Administration of either anti-intercellular adhesion molecule-1 or a nonspecific control antibody improves recovery after traumatic brain injury in the rat.

Intercellular adhesion molecule-1 (ICAM-1) is an endothelial protein that facilitates invasion of leukocytes into the CNS in response to injury or inflammation. ICAM-1 expression correlates with the severity of clinical head injuries, but its importance in secondary injury events is not fully understood. Therefore, we evaluated ICAM-1 expression and the effect of anti-ICAM-1 treatment on motor recovery and neutrophil invasion after traumatic brain injury induced via the lateral fluid-percussion method in the rat. ICAM-1 was expressed in large and small blood vessels within the injured cortex at 10 and 24 h after injury.

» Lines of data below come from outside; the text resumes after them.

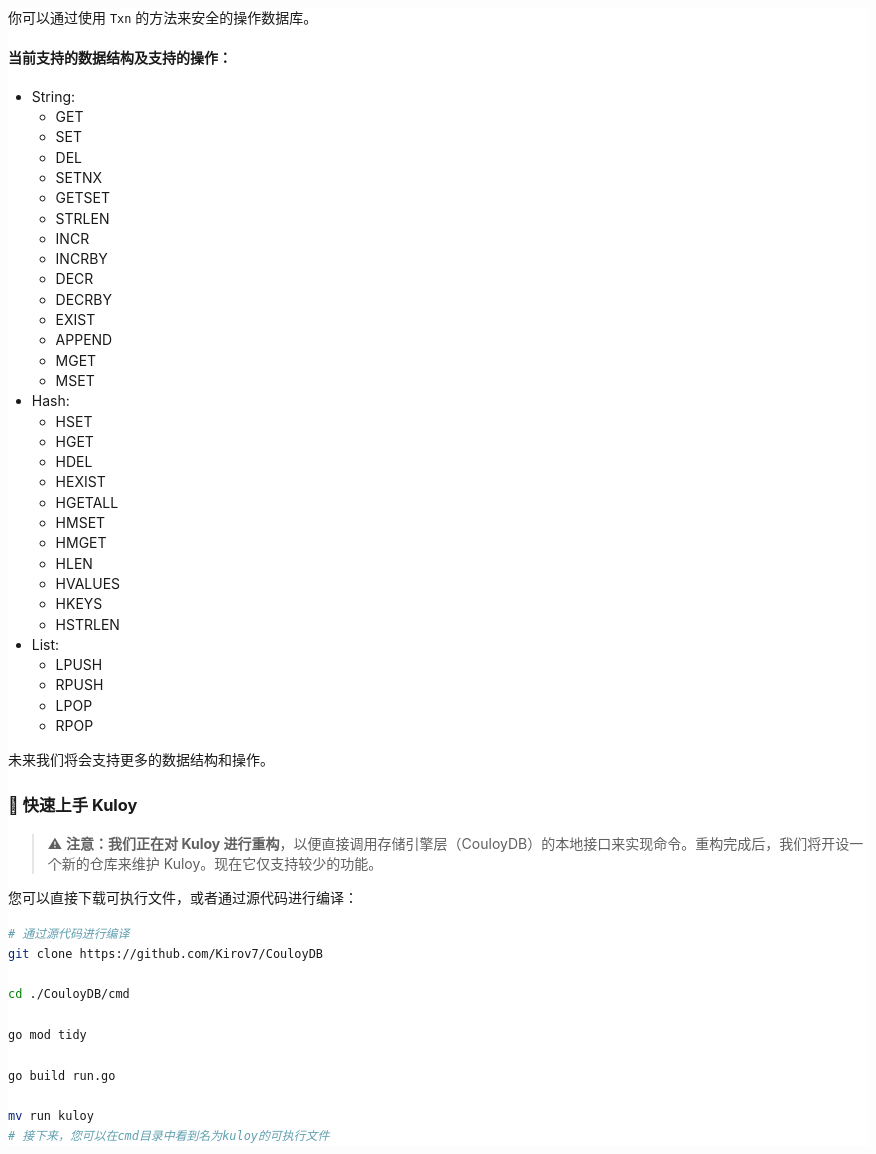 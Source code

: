 你可以通过使用 `Txn` 的方法来安全的操作数据库。

#### 当前支持的数据结构及支持的操作：

- String:
  - GET
  - SET
  - DEL
  - SETNX
  - GETSET
  - STRLEN
  - INCR
  - INCRBY
  - DECR
  - DECRBY
  - EXIST
  - APPEND
  - MGET
  - MSET
- Hash:
  - HSET
  - HGET
  - HDEL
  - HEXIST
  - HGETALL
  - HMSET
  - HMGET
  - HLEN
  - HVALUES
  - HKEYS
  - HSTRLEN
- List:
  - LPUSH
  - RPUSH
  - LPOP
  - RPOP


未来我们将会支持更多的数据结构和操作。

### 🏁 快速上手 Kuloy

> ⚠️ **注意：**我们正在对 Kuloy 进行**重构**，以便直接调用存储引擎层（CouloyDB）的本地接口来实现命令。重构完成后，我们将开设一个新的仓库来维护 Kuloy。现在它仅支持较少的功能。

您可以直接下载可执行文件，或者通过源代码进行编译：

```sh
# 通过源代码进行编译
git clone https://github.com/Kirov7/CouloyDB

cd ./CouloyDB/cmd

go mod tidy

go build run.go

mv run kuloy
# 接下来，您可以在cmd目录中看到名为kuloy的可执行文件
```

Repeated administration of anti-ICAM-1 antibody (clone 1A29) at 1, 10, and again at 24 h after injury significantly improved performance in two of three motor tests, compared to saline controls. Equal doses of nonspecific control antibody (IgG) also significantly improved motor test scores, compared to saline controls. Cortical myeloperoxidase activity, an indicator of neutrophil invasion, was significantly reduced 26 h after injury in animals treated with anti-ICAM-1. Animals treated with IgG showed a trend toward reduction that did not reach significance. These data suggest that ICAM-1 may be involved in neutrophil invasion and neurological dysfunction after TBI, but also implicate a role for a nonspecific antibody effect in improved functional outcome.